Come September, despite the lack of further military progress around Petersburg, Lincoln’s electoral prospects suddenly brightened. McClellan had been embarrassed, and his candidacy weakened, by the tension between his own positions as a War Democrat and the Peace Democratic planks of his party’s platform. And most decisively, the spectacular news broke in the North that on September 2, Sherman had marched victorious into Atlanta after the Rebel army abruptly vacated the city.
In the jubilation of Sherman’s capture of Atlanta, Lincoln’s reelection was assured.
With Lincoln’s victory, the Union forces advanced. By Christmas, Sherman had taken Savannah, and after a short pause, began his irresistible push into the wetlands of South Carolina, the cradle of the Rebellion.
And in the early weeks of 1865, extending into March, Grant tenaciously gnawed away at the Petersburg defenses. During this time, Lincoln visited Grant at his City Point headquarters and they discussed Lincoln’s vision for the world after the War.
Finally, on April 2, after a nine-and-a-half-month siege, Grant broke through into Petersburg. Lincoln met Grant in Petersburg on April 3, and they spent their last 90 minutes together, discussing Grant’s plans for defeating Lee and Lincoln’s desire to show leniency to the surrendering Rebel armies.
For his part, Lee had no intention of surrendering. He tried one last time to evade Grant, abandoning his defenses around the Rebel capital on the night of April 2-3 and fleeing west in a desperate effort to rendezvous with Johnston’s forces in North Carolina.
Hearing news he had despaired of ever hearing, that Richmond had fallen, Lincoln, accompanied by his son Tad, rushed to the Rebel capital by boat on April 4, and he spent a dream-like afternoon, a gift from the God of history, strolling, tall and gangly, dressed all in black with his stovepipe hat, among enthralled crowds of freed slaves on the shattered streets of Richmond. He managed, with a small military escort, to make his way on foot as far as the Confederate White House, which had been occupied two days before by Rebel President Jefferson Davis.
Ignoring Richmond for the moment, keeping his eyes fixed on his military objective, Grant dashed after what was left of the Army of Northern Virginia, harrying and penning in the Rebel troops, who were starving and growing thinner in numbers and strength by the day. Until, on April 9, 1865, Grant had them corralled, and Lee was forced to offer his surrender outside the village of Appomattox Court House.
Grant saw no need to take Lee and his exhausted men as captive prisoners of war; Lee’s surrender effectively ended the War, and, indeed, the other armies of the Confederacy that remained in the field elsewhere in the South quickly surrendered to their opposing Union commanders in the days that followed.

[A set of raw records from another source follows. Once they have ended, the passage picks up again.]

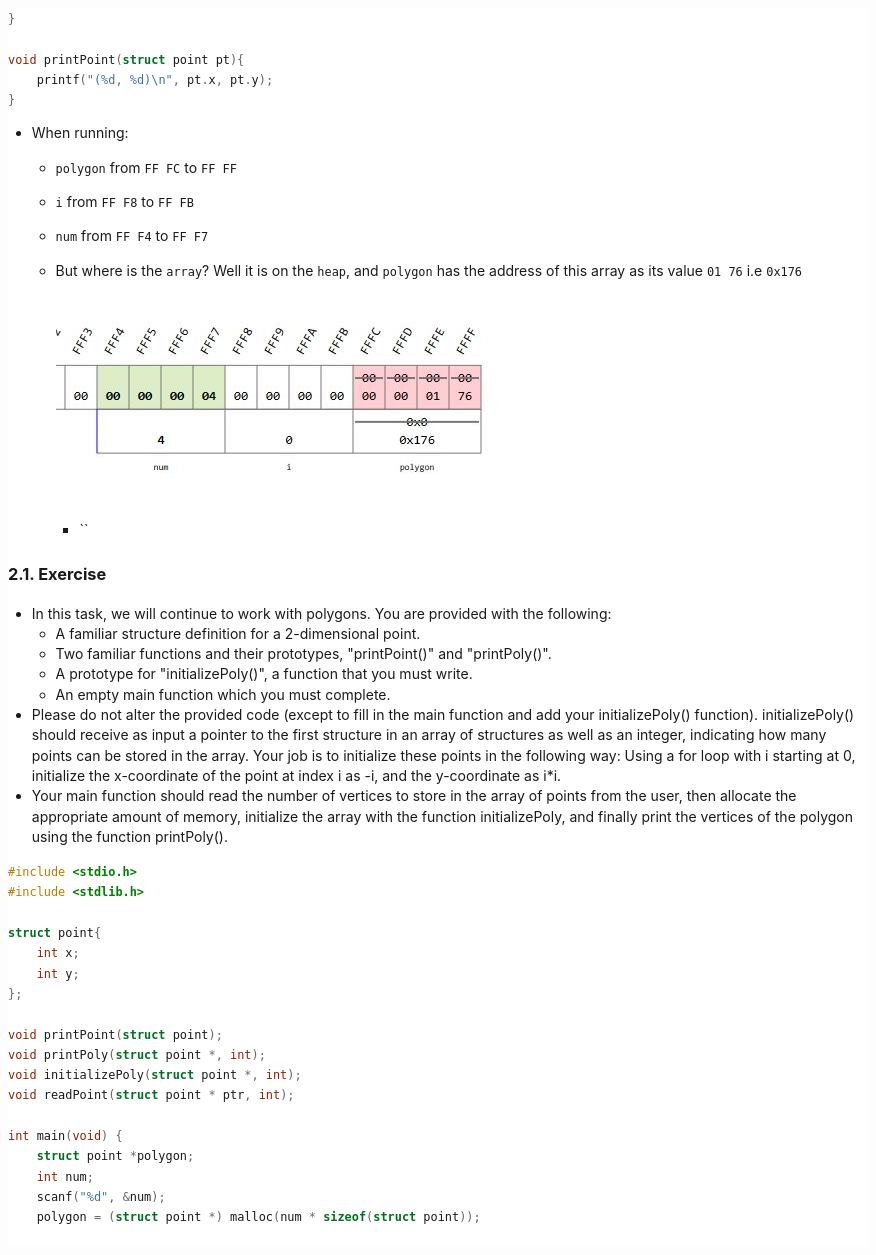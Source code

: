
 ``` c
}

void printPoint(struct point pt){
    printf("(%d, %d)\n", pt.x, pt.y);
}
```
- When running: 
  - `polygon` from `FF FC` to `FF FF`
  - `i` from `FF F8` to `FF FB`
  - `num` from `FF F4` to `FF F7`
  - But where is the `array`? Well it is on the `heap`, and `polygon` has the address of this array as its value `01 76` i.e `0x176`
    ![Alt text](image-5.png)

    - ``

###  2.1. <a name='Exercise-1'></a>Exercise
- In this task, we will continue to work with polygons. You are provided with the following:
  - A familiar structure definition for a 2-dimensional point.
  - Two familiar functions and their prototypes, "printPoint()" and "printPoly()".
  - A prototype for "initializePoly()", a function that you must write.
  - An empty main function which you must complete.
- Please do not alter the provided code (except to fill in the main function and add your initializePoly() function).
initializePoly() should receive as input a pointer to the first structure in an array of structures as well as an integer, indicating how many points can be stored in the array. Your job is to initialize these points in the following way: Using a for loop with i starting at 0, initialize the x-coordinate of the point at index i as -i, and the y-coordinate as i*i.
- Your main function should read the number of vertices to store in the array of points from the user, then allocate the appropriate amount of memory, initialize the array with the function initializePoly, and finally print the vertices of the polygon using the function printPoly().


``` c
#include <stdio.h>
#include <stdlib.h>

struct point{
	int x;
	int y;
};

void printPoint(struct point);
void printPoly(struct point *, int);
void initializePoly(struct point *, int);
void readPoint(struct point * ptr, int);

int main(void) {
    struct point *polygon;
    int num;
    scanf("%d", &num);
    polygon = (struct point *) malloc(num * sizeof(struct point));
    
```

As much as he hated the cause for which Lee and his army had fought, Grant, consistent with Lincoln’s inclination, treated the Rebel soldiers with empathy and respect in surrender. He allowed Lee’s forces to leave freely (to be paroled on good behavior provided they laid down their weapons and pledged not to take up arms again against the Union), and he let the officers keep their sidearms and permitted many of the men to keep their personal horses, which they would need to work the fields when they returned to their homes.
Just five-and-a-half days after the surrender at Appomattox, President Lincoln was shot in Washington by a vigilante from Maryland who sympathized with the Confederacy, supported slavery, and violently opposed Lincoln’s developing ideas for Reconstruction of the South and citizenship rights for freed slaves. The next day, April 15, Lincoln died, and Andrew Johnson became President.